Plain-text document sources
★ ★ ★ ★
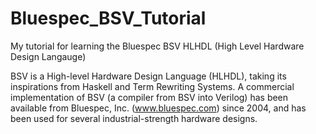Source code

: # Bluespec_BSV_Tutorial
My tutorial for learning the Bluespec BSV HLHDL (High Level Hardware
Design Langauge)

BSV is a High-level Hardware Design Language (HLHDL), taking its inspirations from Haskell and Term Rewriting Systems.
A commercial implementation of BSV (a compiler from BSV into Verilog) has been available from
Bluespec, Inc. (www.bluespec.com) since 2004, and has been used for several industrial-strength hardware designs.
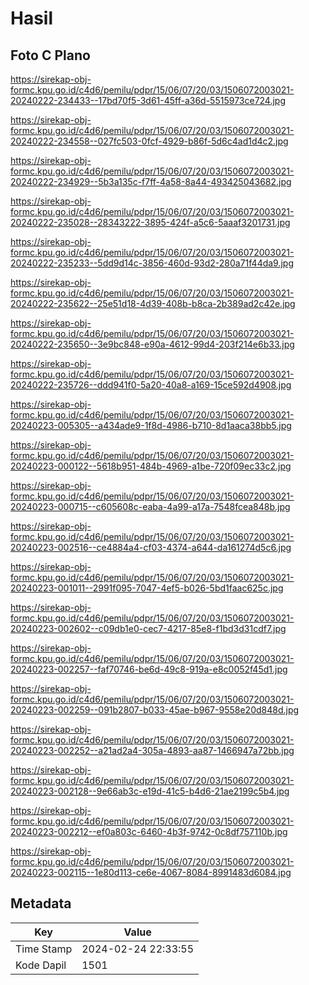 # Hasil

## Foto C Plano

https://sirekap-obj-formc.kpu.go.id/c4d6/pemilu/pdpr/15/06/07/20/03/1506072003021-20240222-234433--17bd70f5-3d61-45ff-a36d-5515973ce724.jpg

https://sirekap-obj-formc.kpu.go.id/c4d6/pemilu/pdpr/15/06/07/20/03/1506072003021-20240222-234558--027fc503-0fcf-4929-b86f-5d6c4ad1d4c2.jpg

https://sirekap-obj-formc.kpu.go.id/c4d6/pemilu/pdpr/15/06/07/20/03/1506072003021-20240222-234929--5b3a135c-f7ff-4a58-8a44-493425043682.jpg

https://sirekap-obj-formc.kpu.go.id/c4d6/pemilu/pdpr/15/06/07/20/03/1506072003021-20240222-235028--28343222-3895-424f-a5c6-5aaaf3201731.jpg

https://sirekap-obj-formc.kpu.go.id/c4d6/pemilu/pdpr/15/06/07/20/03/1506072003021-20240222-235233--5dd9d14c-3856-460d-93d2-280a71f44da9.jpg

https://sirekap-obj-formc.kpu.go.id/c4d6/pemilu/pdpr/15/06/07/20/03/1506072003021-20240222-235622--25e51d18-4d39-408b-b8ca-2b389ad2c42e.jpg

https://sirekap-obj-formc.kpu.go.id/c4d6/pemilu/pdpr/15/06/07/20/03/1506072003021-20240222-235650--3e9bc848-e90a-4612-99d4-203f214e6b33.jpg

https://sirekap-obj-formc.kpu.go.id/c4d6/pemilu/pdpr/15/06/07/20/03/1506072003021-20240222-235726--ddd941f0-5a20-40a8-a169-15ce592d4908.jpg

https://sirekap-obj-formc.kpu.go.id/c4d6/pemilu/pdpr/15/06/07/20/03/1506072003021-20240223-005305--a434ade9-1f8d-4986-b710-8d1aaca38bb5.jpg

https://sirekap-obj-formc.kpu.go.id/c4d6/pemilu/pdpr/15/06/07/20/03/1506072003021-20240223-000122--5618b951-484b-4969-a1be-720f09ec33c2.jpg

https://sirekap-obj-formc.kpu.go.id/c4d6/pemilu/pdpr/15/06/07/20/03/1506072003021-20240223-000715--c605608c-eaba-4a99-a17a-7548fcea848b.jpg

https://sirekap-obj-formc.kpu.go.id/c4d6/pemilu/pdpr/15/06/07/20/03/1506072003021-20240223-002516--ce4884a4-cf03-4374-a644-da161274d5c6.jpg

https://sirekap-obj-formc.kpu.go.id/c4d6/pemilu/pdpr/15/06/07/20/03/1506072003021-20240223-001011--2991f095-7047-4ef5-b026-5bd1faac625c.jpg

https://sirekap-obj-formc.kpu.go.id/c4d6/pemilu/pdpr/15/06/07/20/03/1506072003021-20240223-002602--c09db1e0-cec7-4217-85e8-f1bd3d31cdf7.jpg

https://sirekap-obj-formc.kpu.go.id/c4d6/pemilu/pdpr/15/06/07/20/03/1506072003021-20240223-002257--faf70746-be6d-49c8-919a-e8c0052f45d1.jpg

https://sirekap-obj-formc.kpu.go.id/c4d6/pemilu/pdpr/15/06/07/20/03/1506072003021-20240223-002259--091b2807-b033-45ae-b967-9558e20d848d.jpg

https://sirekap-obj-formc.kpu.go.id/c4d6/pemilu/pdpr/15/06/07/20/03/1506072003021-20240223-002252--a21ad2a4-305a-4893-aa87-1466947a72bb.jpg

https://sirekap-obj-formc.kpu.go.id/c4d6/pemilu/pdpr/15/06/07/20/03/1506072003021-20240223-002128--9e66ab3c-e19d-41c5-b4d6-21ae2199c5b4.jpg

https://sirekap-obj-formc.kpu.go.id/c4d6/pemilu/pdpr/15/06/07/20/03/1506072003021-20240223-002212--ef0a803c-6460-4b3f-9742-0c8df757110b.jpg

https://sirekap-obj-formc.kpu.go.id/c4d6/pemilu/pdpr/15/06/07/20/03/1506072003021-20240223-002115--1e80d113-ce6e-4067-8084-8991483d6084.jpg


## Metadata

| Key        | Value               |
| ---------- | ------------------- |
| Time Stamp | 2024-02-24 22:33:55 |
| Kode Dapil | 1501                |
★ ★ ★ ★
__ACTION ITEM__.
Since the pictures are not wanted, copy only the text of the records above, exactly.

__SOLUTION TO THE PROBLEM__.
Source code

: # Bluespec_BSV_Tutorial
My tutorial for learning the Bluespec BSV HLHDL (High Level Hardware
Design Langauge)

BSV is a High-level Hardware Design Language (HLHDL), taking its inspirations from Haskell and Term Rewriting Systems.
A commercial implementation of BSV (a compiler from BSV into Verilog) has been available from
Bluespec, Inc. (www.bluespec.com) since 2004, and has been used for several industrial-strength hardware designs.
 # Hasil

## Foto C Plano

https://sirekap-obj-formc.kpu.go.id/c4d6/pemilu/pdpr/15/06/07/20/03/1506072003021-20240222-234433--17bd70f5-3d61-45ff-a36d-5515973ce724.jpg

https://sirekap-obj-formc.kpu.go.id/c4d6/pemilu/pdpr/15/06/07/20/03/1506072003021-20240222-234558--027fc503-0fcf-4929-b86f-5d6c4ad1d4c2.jpg

https://sirekap-obj-formc.kpu.go.id/c4d6/pemilu/pdpr/15/06/07/20/03/1506072003021-20240222-234929--5b3a135c-f7ff-4a58-8a44-493425043682.jpg

https://sirekap-obj-formc.kpu.go.id/c4d6/pemilu/pdpr/15/06/07/20/03/1506072003021-20240222-235028--28343222-3895-424f-a5c6-5aaaf3201731.jpg

https://sirekap-obj-formc.kpu.go.id/c4d6/pemilu/pdpr/15/06/07/20/03/1506072003021-20240222-235233--5dd9d14c-3856-460d-93d2-280a71f44da9.jpg

https://sirekap-obj-formc.kpu.go.id/c4d6/pemilu/pdpr/15/06/07/20/03/1506072003021-20240222-235622--25e51d18-4d39-408b-b8ca-2b389ad2c42e.jpg

https://sirekap-obj-formc.kpu.go.id/c4d6/pemilu/pdpr/15/06/07/20/03/1506072003021-20240222-235650--3e9bc848-e90a-4612-99d4-203f214e6b33.jpg

https://sirekap-obj-formc.kpu.go.id/c4d6/pemilu/pdpr/15/06/07/20/03/1506072003021-20240222-235726--ddd941f0-5a20-40a8-a169-15ce592d4908.jpg

https://sirekap-obj-formc.kpu.go.id/c4d6/pemilu/pdpr/15/06/07/20/03/1506072003021-20240223-005305--a434ade9-1f8d-4986-b710-8d1aaca38bb5.jpg

https://sirekap-obj-formc.kpu.go.id/c4d6/pemilu/pdpr/15/06/07/20/03/1506072003021-20240223-000122--5618b951-484b-4969-a1be-720f09ec33c2.jpg

https://sirekap-obj-formc.kpu.go.id/c4d6/pemilu/pdpr/15/06/07/20/03/1506072003021-20240223-000715--c605608c-eaba-4a99-a17a-7548fcea848b.jpg

https://sirekap-obj-formc.kpu.go.id/c4d6/pemilu/pdpr/15/06/07/20/03/1506072003021-20240223-002516--ce4884a4-cf03-4374-a644-da161274d5c6.jpg

https://sirekap-obj-formc.kpu.go.id/c4d6/pemilu/pdpr/15/06/07/20/03/1506072003021-20240223-001011--2991f095-7047-4ef5-b026-5bd1faac625c.jpg

https://sirekap-obj-formc.kpu.go.id/c4d6/pemilu/pdpr/15/06/07/20/03/1506072003021-20240223-002602--c09db1e0-cec7-4217-85e8-f1bd3d31cdf7.jpg

https://sirekap-obj-formc.kpu.go.id/c4d6/pemilu/pdpr/15/06/07/20/03/1506072003021-20240223-002257--faf70746-be6d-49c8-919a-e8c0052f45d1.jpg

https://sirekap-obj-formc.kpu.go.id/c4d6/pemilu/pdpr/15/06/07/20/03/1506072003021-20240223-002259--091b2807-b033-45ae-b967-9558e20d848d.jpg

https://sirekap-obj-formc.kpu.go.id/c4d6/pemilu/pdpr/15/06/07/20/03/1506072003021-20240223-002252--a21ad2a4-305a-4893-aa87-1466947a72bb.jpg

https://sirekap-obj-formc.kpu.go.id/c4d6/pemilu/pdpr/15/06/07/20/03/1506072003021-20240223-002128--9e66ab3c-e19d-41c5-b4d6-21ae2199c5b4.jpg

https://sirekap-obj-formc.kpu.go.id/c4d6/pemilu/pdpr/15/06/07/20/03/1506072003021-20240223-002212--ef0a803c-6460-4b3f-9742-0c8df757110b.jpg

https://sirekap-obj-formc.kpu.go.id/c4d6/pemilu/pdpr/15/06/07/20/03/1506072003021-20240223-002115--1e80d113-ce6e-4067-8084-8991483d6084.jpg


## Metadata

| Key        | Value               |
| ---------- | ------------------- |
| Time Stamp | 2024-02-24 22:33:55 |
| Kode Dapil | 1501                |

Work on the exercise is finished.